> [Task description]:
The lines to copy are those holding the string "ButtonProps" in the entries below.
-------- Data records --------
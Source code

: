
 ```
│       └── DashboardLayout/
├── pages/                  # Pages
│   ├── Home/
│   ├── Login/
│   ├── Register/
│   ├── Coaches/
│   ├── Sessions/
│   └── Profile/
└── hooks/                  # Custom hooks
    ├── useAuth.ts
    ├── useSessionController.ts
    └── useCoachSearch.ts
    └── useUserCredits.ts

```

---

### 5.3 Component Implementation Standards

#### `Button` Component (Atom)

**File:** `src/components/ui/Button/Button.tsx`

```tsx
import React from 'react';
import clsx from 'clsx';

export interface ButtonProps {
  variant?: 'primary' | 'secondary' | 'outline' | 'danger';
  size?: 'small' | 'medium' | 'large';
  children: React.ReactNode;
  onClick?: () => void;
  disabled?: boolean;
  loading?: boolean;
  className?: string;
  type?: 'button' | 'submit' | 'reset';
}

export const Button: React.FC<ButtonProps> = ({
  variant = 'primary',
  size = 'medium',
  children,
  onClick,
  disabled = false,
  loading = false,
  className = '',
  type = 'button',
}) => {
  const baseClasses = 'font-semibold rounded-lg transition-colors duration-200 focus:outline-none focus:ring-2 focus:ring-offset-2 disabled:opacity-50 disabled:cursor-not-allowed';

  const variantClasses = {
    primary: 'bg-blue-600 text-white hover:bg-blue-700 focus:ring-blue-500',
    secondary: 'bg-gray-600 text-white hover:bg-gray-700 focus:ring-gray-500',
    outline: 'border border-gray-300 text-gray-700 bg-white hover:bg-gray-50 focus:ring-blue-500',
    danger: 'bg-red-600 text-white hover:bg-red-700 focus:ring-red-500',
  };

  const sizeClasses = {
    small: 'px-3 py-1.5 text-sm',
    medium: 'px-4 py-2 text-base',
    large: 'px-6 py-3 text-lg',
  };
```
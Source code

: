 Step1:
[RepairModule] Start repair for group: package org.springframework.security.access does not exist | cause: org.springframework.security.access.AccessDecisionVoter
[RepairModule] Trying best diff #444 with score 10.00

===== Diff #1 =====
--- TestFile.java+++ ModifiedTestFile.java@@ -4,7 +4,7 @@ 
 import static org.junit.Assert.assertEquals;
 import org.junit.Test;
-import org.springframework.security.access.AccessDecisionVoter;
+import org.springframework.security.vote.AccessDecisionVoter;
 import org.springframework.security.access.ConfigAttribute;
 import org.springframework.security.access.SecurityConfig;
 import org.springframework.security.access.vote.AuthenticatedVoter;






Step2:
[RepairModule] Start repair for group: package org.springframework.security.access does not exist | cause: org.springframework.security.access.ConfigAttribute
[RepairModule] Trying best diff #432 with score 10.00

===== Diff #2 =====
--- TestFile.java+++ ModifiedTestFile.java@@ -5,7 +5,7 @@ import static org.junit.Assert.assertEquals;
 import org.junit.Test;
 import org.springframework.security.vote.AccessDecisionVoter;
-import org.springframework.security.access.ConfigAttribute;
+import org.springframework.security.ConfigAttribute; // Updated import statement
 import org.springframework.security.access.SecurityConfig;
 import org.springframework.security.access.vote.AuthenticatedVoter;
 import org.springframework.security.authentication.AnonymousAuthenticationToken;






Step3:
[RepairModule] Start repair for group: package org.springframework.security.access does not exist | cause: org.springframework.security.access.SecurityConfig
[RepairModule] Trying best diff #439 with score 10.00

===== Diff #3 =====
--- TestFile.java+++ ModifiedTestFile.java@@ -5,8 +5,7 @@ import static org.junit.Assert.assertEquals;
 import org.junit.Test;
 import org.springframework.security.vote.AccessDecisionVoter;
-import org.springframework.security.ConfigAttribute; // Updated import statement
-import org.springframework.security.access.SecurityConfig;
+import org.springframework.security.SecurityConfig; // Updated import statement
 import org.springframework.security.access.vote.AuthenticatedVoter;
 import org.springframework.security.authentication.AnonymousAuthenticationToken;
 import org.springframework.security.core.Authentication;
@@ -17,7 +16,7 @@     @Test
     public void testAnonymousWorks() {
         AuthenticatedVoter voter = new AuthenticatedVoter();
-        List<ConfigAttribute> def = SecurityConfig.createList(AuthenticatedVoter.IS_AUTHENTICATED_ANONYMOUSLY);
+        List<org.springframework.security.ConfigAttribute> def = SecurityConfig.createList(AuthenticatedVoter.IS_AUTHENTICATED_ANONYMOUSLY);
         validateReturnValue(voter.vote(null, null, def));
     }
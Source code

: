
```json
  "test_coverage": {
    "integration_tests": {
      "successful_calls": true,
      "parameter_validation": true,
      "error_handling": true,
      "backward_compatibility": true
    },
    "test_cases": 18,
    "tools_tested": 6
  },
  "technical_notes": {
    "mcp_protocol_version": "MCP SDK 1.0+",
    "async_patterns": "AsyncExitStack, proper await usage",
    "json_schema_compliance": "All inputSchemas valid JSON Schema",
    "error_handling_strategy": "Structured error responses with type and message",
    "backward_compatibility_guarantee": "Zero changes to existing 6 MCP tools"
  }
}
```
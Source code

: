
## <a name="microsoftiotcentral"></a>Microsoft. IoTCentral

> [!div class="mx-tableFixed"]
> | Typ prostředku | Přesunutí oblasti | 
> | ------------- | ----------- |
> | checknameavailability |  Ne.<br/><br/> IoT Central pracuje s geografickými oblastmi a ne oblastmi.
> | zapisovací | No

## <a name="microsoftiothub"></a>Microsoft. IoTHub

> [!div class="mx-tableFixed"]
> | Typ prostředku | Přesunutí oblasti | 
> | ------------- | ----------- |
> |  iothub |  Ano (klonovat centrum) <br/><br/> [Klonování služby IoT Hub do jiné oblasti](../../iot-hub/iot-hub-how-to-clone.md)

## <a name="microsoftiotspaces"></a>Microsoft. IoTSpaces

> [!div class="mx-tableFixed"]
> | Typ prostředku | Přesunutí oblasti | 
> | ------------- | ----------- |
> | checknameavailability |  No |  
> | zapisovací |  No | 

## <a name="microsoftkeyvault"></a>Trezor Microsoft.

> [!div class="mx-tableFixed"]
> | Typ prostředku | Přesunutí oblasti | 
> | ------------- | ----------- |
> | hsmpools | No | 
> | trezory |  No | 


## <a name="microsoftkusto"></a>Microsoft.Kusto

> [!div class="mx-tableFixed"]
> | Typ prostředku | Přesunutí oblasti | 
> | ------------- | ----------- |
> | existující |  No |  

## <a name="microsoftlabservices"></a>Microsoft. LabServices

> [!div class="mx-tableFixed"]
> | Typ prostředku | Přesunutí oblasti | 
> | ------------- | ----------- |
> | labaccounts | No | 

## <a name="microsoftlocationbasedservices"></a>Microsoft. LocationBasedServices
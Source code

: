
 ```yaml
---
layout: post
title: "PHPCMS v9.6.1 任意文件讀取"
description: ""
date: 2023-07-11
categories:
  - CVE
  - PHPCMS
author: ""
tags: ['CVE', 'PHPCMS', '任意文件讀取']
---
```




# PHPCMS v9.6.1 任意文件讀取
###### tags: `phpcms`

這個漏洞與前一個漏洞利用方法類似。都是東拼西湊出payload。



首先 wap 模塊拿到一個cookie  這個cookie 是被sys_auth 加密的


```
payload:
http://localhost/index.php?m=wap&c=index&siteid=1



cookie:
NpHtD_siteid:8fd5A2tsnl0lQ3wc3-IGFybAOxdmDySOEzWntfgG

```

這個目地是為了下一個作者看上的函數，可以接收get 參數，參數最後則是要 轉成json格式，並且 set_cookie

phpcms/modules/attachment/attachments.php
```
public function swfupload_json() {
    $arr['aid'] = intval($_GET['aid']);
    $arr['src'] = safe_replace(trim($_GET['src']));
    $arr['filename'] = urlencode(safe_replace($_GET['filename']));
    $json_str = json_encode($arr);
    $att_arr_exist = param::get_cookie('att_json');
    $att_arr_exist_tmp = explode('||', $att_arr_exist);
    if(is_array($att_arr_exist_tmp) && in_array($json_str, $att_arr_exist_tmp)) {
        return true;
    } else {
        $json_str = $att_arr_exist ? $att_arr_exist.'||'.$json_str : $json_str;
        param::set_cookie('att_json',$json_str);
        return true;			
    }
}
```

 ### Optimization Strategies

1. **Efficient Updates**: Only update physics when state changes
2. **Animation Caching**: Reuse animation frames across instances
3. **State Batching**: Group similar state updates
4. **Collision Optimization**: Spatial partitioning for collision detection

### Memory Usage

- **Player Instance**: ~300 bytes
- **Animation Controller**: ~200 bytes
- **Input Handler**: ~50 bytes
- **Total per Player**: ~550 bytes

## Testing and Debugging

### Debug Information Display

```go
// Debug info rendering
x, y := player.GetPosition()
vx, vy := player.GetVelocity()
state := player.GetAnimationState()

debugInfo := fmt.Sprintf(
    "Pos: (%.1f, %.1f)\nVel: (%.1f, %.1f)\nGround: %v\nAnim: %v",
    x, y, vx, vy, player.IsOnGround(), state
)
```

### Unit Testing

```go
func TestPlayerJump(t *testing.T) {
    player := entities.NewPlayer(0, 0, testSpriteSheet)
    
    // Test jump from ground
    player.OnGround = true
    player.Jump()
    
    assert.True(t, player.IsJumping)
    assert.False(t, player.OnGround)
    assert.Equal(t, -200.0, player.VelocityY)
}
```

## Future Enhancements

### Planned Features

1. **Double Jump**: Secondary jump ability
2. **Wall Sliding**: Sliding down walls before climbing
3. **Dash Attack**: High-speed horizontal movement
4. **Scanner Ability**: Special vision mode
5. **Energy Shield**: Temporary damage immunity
--------
> [Your response]:
export interface ButtonProps {
export const Button: React.FC<ButtonProps> = ({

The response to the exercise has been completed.